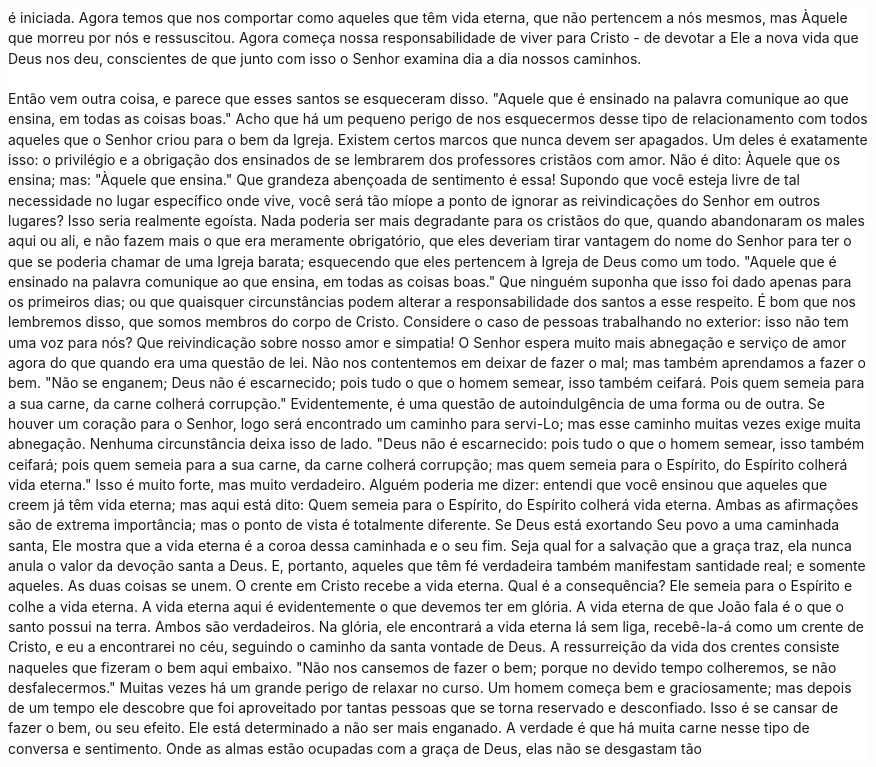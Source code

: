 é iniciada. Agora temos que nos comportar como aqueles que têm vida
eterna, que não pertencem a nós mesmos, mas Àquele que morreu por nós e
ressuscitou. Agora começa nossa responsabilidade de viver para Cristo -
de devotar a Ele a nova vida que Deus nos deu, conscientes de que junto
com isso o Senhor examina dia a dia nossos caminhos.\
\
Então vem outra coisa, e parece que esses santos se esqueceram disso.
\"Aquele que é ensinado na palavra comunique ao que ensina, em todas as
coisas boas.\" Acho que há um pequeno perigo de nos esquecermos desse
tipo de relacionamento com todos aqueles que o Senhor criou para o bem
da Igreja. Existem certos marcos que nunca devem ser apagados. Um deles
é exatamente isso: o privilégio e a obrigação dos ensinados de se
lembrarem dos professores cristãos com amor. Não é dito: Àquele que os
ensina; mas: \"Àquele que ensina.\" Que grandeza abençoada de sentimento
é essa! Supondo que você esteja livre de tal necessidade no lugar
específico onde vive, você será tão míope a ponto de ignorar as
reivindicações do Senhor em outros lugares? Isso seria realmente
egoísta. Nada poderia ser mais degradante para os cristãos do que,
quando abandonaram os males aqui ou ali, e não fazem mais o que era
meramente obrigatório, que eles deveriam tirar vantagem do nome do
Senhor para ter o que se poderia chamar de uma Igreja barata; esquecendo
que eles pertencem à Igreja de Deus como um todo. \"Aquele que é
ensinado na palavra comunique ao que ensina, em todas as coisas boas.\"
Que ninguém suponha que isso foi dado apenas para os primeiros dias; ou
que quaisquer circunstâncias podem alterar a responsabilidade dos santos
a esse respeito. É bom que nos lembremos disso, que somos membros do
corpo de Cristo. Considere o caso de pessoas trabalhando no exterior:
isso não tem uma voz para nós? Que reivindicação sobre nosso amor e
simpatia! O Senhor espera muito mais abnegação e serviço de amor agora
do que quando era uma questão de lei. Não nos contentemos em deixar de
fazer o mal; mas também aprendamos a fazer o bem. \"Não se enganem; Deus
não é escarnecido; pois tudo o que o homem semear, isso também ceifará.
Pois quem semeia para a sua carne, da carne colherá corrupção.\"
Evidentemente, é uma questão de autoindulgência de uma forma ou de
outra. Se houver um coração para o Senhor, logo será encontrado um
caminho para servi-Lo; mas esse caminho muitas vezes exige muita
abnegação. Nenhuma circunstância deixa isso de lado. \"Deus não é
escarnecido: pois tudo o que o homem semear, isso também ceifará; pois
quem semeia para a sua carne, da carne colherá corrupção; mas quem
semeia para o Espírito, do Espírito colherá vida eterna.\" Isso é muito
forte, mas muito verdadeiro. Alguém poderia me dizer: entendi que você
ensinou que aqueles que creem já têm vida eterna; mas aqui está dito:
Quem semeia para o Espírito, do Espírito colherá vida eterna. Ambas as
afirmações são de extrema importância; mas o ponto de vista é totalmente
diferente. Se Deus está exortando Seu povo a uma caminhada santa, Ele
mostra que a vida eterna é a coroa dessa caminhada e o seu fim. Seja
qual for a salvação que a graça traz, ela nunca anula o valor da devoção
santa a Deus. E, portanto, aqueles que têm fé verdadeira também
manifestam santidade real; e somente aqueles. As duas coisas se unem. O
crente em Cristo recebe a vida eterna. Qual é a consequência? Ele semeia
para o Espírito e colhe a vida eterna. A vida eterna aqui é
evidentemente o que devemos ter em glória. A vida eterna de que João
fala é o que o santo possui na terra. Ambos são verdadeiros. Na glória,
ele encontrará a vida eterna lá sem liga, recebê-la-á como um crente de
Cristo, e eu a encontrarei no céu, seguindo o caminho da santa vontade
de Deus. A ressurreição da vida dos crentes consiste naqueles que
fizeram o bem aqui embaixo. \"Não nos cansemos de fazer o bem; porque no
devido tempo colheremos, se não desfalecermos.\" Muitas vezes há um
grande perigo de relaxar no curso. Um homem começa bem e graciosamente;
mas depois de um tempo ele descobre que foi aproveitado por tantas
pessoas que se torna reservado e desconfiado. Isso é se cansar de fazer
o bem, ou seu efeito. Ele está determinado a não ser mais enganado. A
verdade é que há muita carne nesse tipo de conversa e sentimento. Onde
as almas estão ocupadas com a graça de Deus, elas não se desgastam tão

---

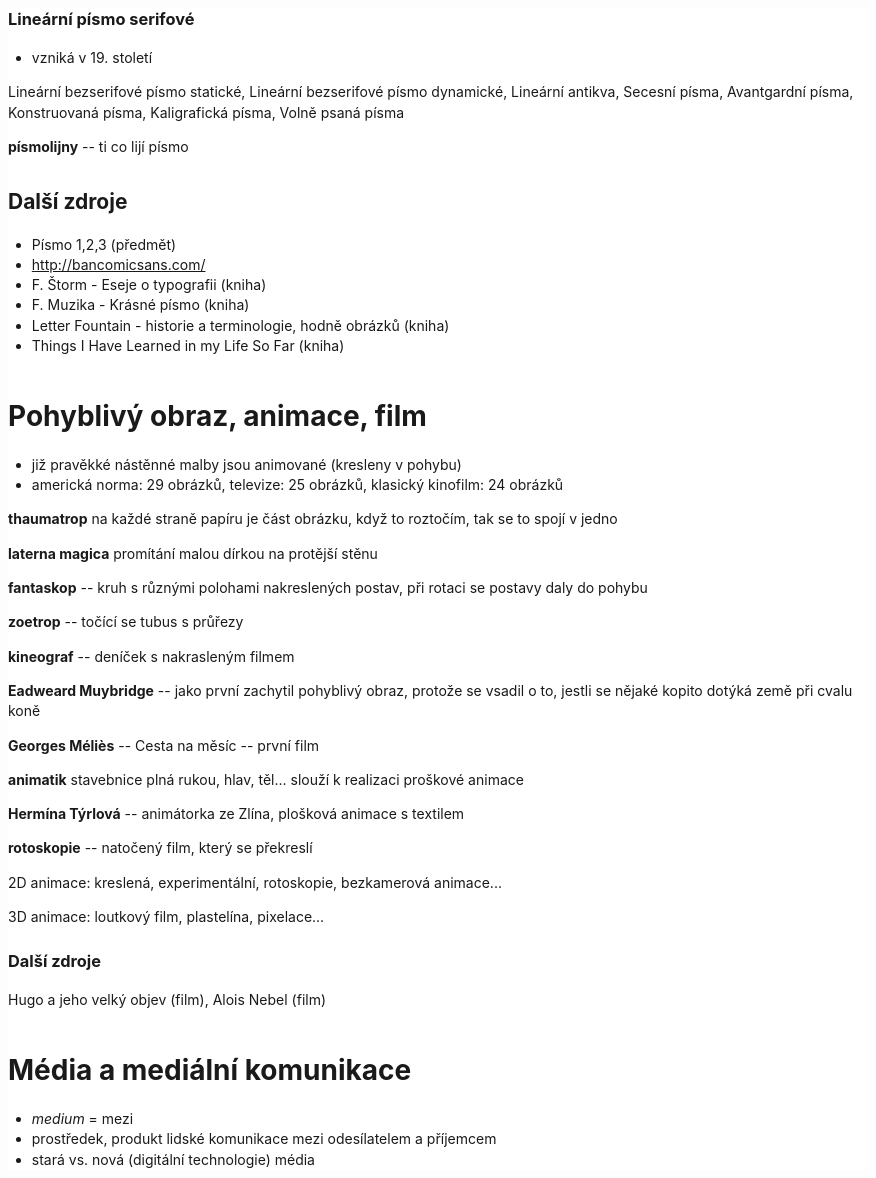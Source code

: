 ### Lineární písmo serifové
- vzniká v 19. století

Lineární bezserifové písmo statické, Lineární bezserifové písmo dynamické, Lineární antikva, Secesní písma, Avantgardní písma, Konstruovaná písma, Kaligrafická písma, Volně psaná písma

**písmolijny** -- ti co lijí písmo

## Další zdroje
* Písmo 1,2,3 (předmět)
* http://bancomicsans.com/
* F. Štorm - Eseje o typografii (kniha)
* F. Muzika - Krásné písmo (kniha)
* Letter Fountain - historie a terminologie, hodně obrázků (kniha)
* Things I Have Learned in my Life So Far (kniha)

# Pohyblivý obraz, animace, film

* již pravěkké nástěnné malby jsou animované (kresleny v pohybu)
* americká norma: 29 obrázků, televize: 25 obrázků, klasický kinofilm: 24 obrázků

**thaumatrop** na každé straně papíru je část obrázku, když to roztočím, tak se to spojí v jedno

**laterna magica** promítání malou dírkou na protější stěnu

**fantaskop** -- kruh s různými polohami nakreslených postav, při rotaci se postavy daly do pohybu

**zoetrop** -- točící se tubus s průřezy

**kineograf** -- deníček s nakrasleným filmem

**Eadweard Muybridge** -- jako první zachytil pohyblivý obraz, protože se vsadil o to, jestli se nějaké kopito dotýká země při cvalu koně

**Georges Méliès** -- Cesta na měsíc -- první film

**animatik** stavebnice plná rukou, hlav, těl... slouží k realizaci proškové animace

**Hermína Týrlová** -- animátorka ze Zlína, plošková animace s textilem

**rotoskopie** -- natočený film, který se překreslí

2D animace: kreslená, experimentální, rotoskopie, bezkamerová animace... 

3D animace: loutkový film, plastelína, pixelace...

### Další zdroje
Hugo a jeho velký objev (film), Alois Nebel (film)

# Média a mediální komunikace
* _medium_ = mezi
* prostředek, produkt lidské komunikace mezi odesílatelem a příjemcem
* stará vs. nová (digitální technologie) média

§ **Directions for this task**
Which lines above carry the string "tempo"? Copy those lines.

§ **Answer box**
devido tempo colheremos, se não desfalecermos.\" Muitas vezes há um
mas depois de um tempo ele descobre que foi aproveitado por tantas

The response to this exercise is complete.